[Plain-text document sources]
··········

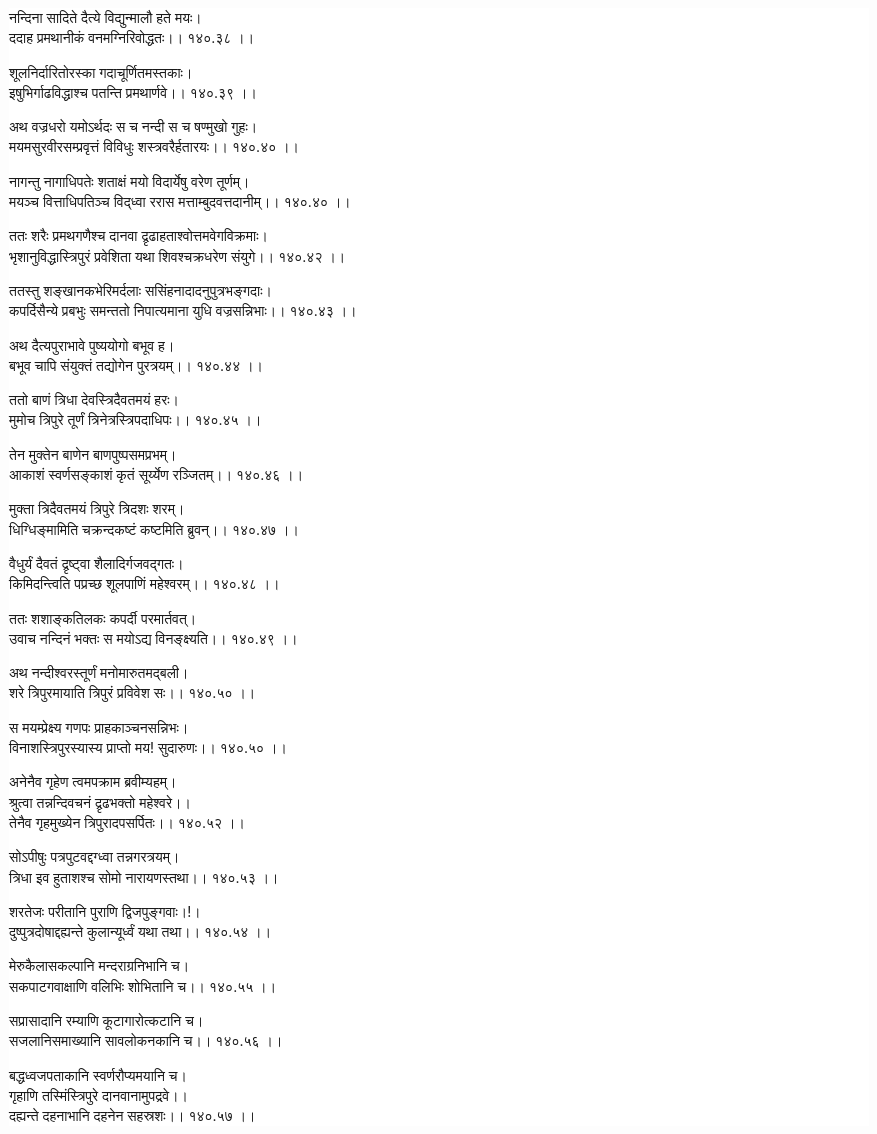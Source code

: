 नन्दिना सादिते दैत्ये विद्युन्मालौ हते मयः।  
ददाह प्रमथानीकं वनमग्निरिवोद्धतः।। १४०.३८ ।।  
  
शूलनिर्दारितोरस्का गदाचूर्णितमस्तकाः।  
इषुभिर्गाढविद्धाश्च पतन्ति प्रमथार्णवे।। १४०.३९ ।।  
  
अथ वज्रधरो यमोऽर्थदः स च नन्दी स च षण्मुखो गुहः।  
मयमसुरवीरसम्प्रवृत्तं विविधुः शस्त्रवरैर्हतारयः।। १४०.४० ।।  
  
नागन्तु नागाधिपतेः शताक्षं मयो विदार्येषु वरेण तूर्णम्।  
मयञ्च वित्ताधिपतिञ्च विद्‌ध्वा ररास मत्ताम्बुदवत्तदानीम्।। १४०.४० ।।  
  
ततः शरैः प्रमथगणैश्च दानवा द्रृढाहताश्वोत्तमवेगविक्रमाः।  
भृशानुविद्धास्त्रिपुरं प्रवेशिता यथा शिवश्चक्रधरेण संयुगे।। १४०.४२ ।।  
  
ततस्तु शङ्खानकभेरिमर्दलाः ससिंहनादादनुपुत्रभङ्गदाः।  
कपर्दिसैन्ये प्रबभुः समन्ततो निपात्यमाना युधि वज्रसन्निभाः।। १४०.४३ ।।  
  
अथ दैत्यपुराभावे पुष्ययोगो बभूव ह।  
बभूव चापि संयुक्तं तद्योगेन पुरत्रयम्।। १४०.४४ ।।  
  
ततो बाणं त्रिधा देवस्त्रिदैवतमयं हरः।  
मुमोच त्रिपुरे तूर्णं त्रिनेत्रस्त्रिपदाधिपः।। १४०.४५ ।।  
  
तेन मुक्तेन बाणेन बाणपुष्पसमप्रभम्।  
आकाशं स्वर्णसङ्काशं कृतं सूर्य्येण रञ्जितम्।। १४०.४६ ।।  
  
मुक्ता त्रिदैवतमयं त्रिपुरे त्रिदशः शरम्।  
धिग्धिङ्‌मामिति चक्रन्दकष्टं कष्टमिति ब्रुवन्।। १४०.४७ ।।  
  
वैधुर्यं दैवतं द्रृष्ट्वा शैलादिर्गजवद्गतः।  
किमिदन्त्विति पप्रच्छ शूलपाणिं महेश्वरम्।। १४०.४८ ।।  
  
ततः शशाङ्कतिलकः कपर्दी परमार्तवत्।  
उवाच नन्दिनं भक्तः स मयोऽद्य विनङ्क्ष्यति।। १४०.४९ ।।  
  
अथ नन्दीश्वरस्तूर्णं मनोमारुतमद्बली।  
शरे त्रिपुरमायाति त्रिपुरं प्रविवेश सः।। १४०.५० ।।  
  
स मयम्प्रेक्ष्य गणपः प्राहकाञ्चनसन्निभः।  
विनाशस्त्रिपुरस्यास्य प्राप्तो मय! सुदारुणः।। १४०.५० ।।  
  
अनेनैव गृहेण त्वमपक्राम ब्रवीम्यहम्।  
श्रुत्वा तन्नन्दिवचनं द्रृढभक्तो महेश्वरे।।  
तेनैव गृहमुख्येन त्रिपुरादपसर्पितः।। १४०.५२ ।।  
  
सोऽपीषुः पत्रपुटवद्दग्ध्वा तन्नगरत्रयम्।  
त्रिधा इव हुताशश्च सोमो नारायणस्तथा।। १४०.५३ ।।  
  
शरतेजः परीतानि पुराणि द्विजपुङ्गवाः।!।  
दुष्पुत्रदोषाद्दह्यन्ते कुलान्यूर्ध्वं यथा तथा।। १४०.५४ ।।  
  
मेरुकैलासकल्पानि मन्दराग्रनिभानि च।  
सकपाटगवाक्षाणि वलिभिः शोभितानि च।। १४०.५५ ।।  
  
सप्रासादानि रम्याणि कूटागारोत्कटानि च।  
सजलानिसमाख्यानि सावलोकनकानि च।। १४०.५६ ।।  
  
बद्धध्वजपताकानि स्वर्णरौप्यमयानि च।  
गृहाणि तस्मिंस्त्रिपुरे दानवानामुपद्रवे।।  
दह्यन्ते दहनाभानि दहनेन सहस्रशः।। १४०.५७ ।।  
  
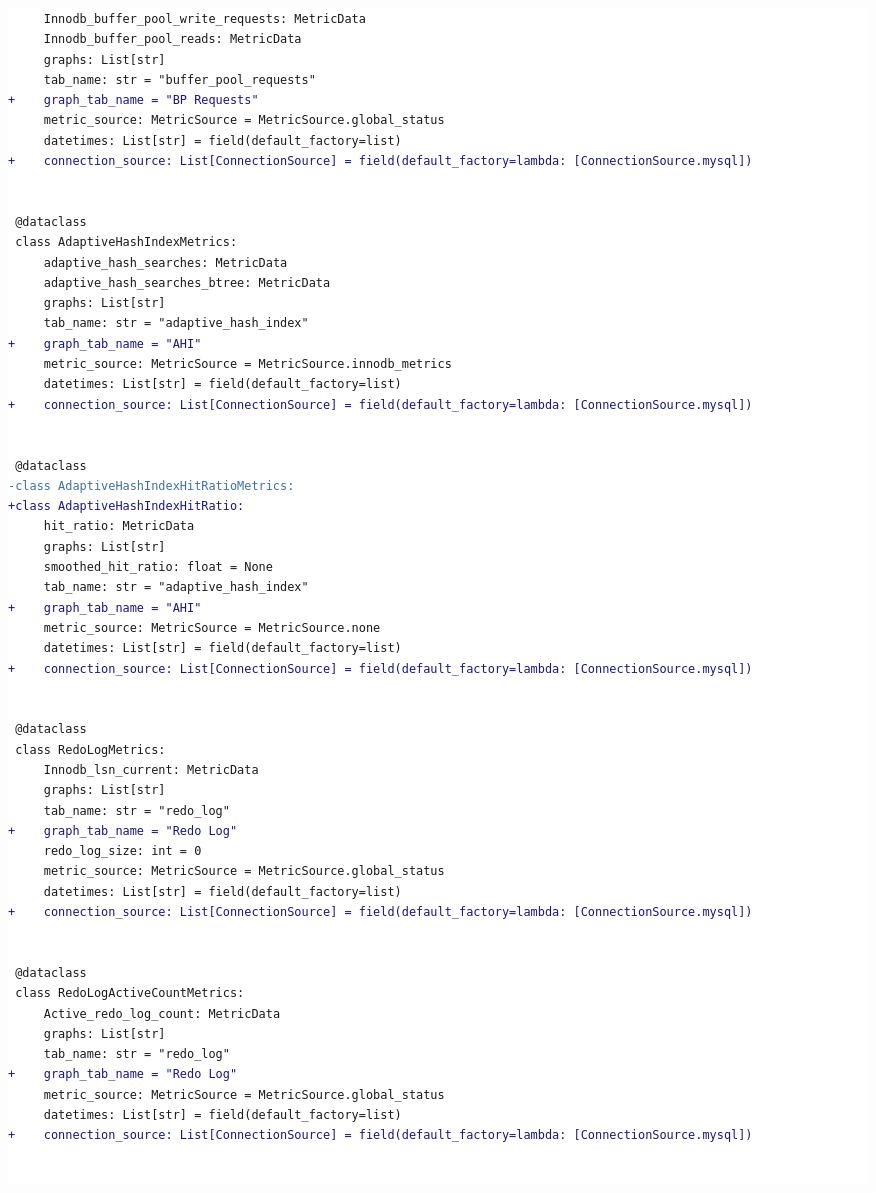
 ```diff
     Innodb_buffer_pool_write_requests: MetricData
     Innodb_buffer_pool_reads: MetricData
     graphs: List[str]
     tab_name: str = "buffer_pool_requests"
+    graph_tab_name = "BP Requests"
     metric_source: MetricSource = MetricSource.global_status
     datetimes: List[str] = field(default_factory=list)
+    connection_source: List[ConnectionSource] = field(default_factory=lambda: [ConnectionSource.mysql])
 
 
 @dataclass
 class AdaptiveHashIndexMetrics:
     adaptive_hash_searches: MetricData
     adaptive_hash_searches_btree: MetricData
     graphs: List[str]
     tab_name: str = "adaptive_hash_index"
+    graph_tab_name = "AHI"
     metric_source: MetricSource = MetricSource.innodb_metrics
     datetimes: List[str] = field(default_factory=list)
+    connection_source: List[ConnectionSource] = field(default_factory=lambda: [ConnectionSource.mysql])
 
 
 @dataclass
-class AdaptiveHashIndexHitRatioMetrics:
+class AdaptiveHashIndexHitRatio:
     hit_ratio: MetricData
     graphs: List[str]
     smoothed_hit_ratio: float = None
     tab_name: str = "adaptive_hash_index"
+    graph_tab_name = "AHI"
     metric_source: MetricSource = MetricSource.none
     datetimes: List[str] = field(default_factory=list)
+    connection_source: List[ConnectionSource] = field(default_factory=lambda: [ConnectionSource.mysql])
 
 
 @dataclass
 class RedoLogMetrics:
     Innodb_lsn_current: MetricData
     graphs: List[str]
     tab_name: str = "redo_log"
+    graph_tab_name = "Redo Log"
     redo_log_size: int = 0
     metric_source: MetricSource = MetricSource.global_status
     datetimes: List[str] = field(default_factory=list)
+    connection_source: List[ConnectionSource] = field(default_factory=lambda: [ConnectionSource.mysql])
 
 
 @dataclass
 class RedoLogActiveCountMetrics:
     Active_redo_log_count: MetricData
     graphs: List[str]
     tab_name: str = "redo_log"
+    graph_tab_name = "Redo Log"
     metric_source: MetricSource = MetricSource.global_status
     datetimes: List[str] = field(default_factory=list)
+    connection_source: List[ConnectionSource] = field(default_factory=lambda: [ConnectionSource.mysql])
 
 
```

··········

▶ **Work to complete**
Write out, word for word, the lines from the start of the data through the one holding "अथ वज्रधरो यमोऽर्थदः". Omit pictures.

▶ **Written solution**
Source code

: नन्दिना सादिते दैत्ये विद्युन्मालौ हते मयः।  
ददाह प्रमथानीकं वनमग्निरिवोद्धतः।। १४०.३८ ।।  
  
शूलनिर्दारितोरस्का गदाचूर्णितमस्तकाः।  
इषुभिर्गाढविद्धाश्च पतन्ति प्रमथार्णवे।। १४०.३९ ।।  
  
अथ वज्रधरो यमोऽर्थदः स च नन्दी स च षण्मुखो गुहः।  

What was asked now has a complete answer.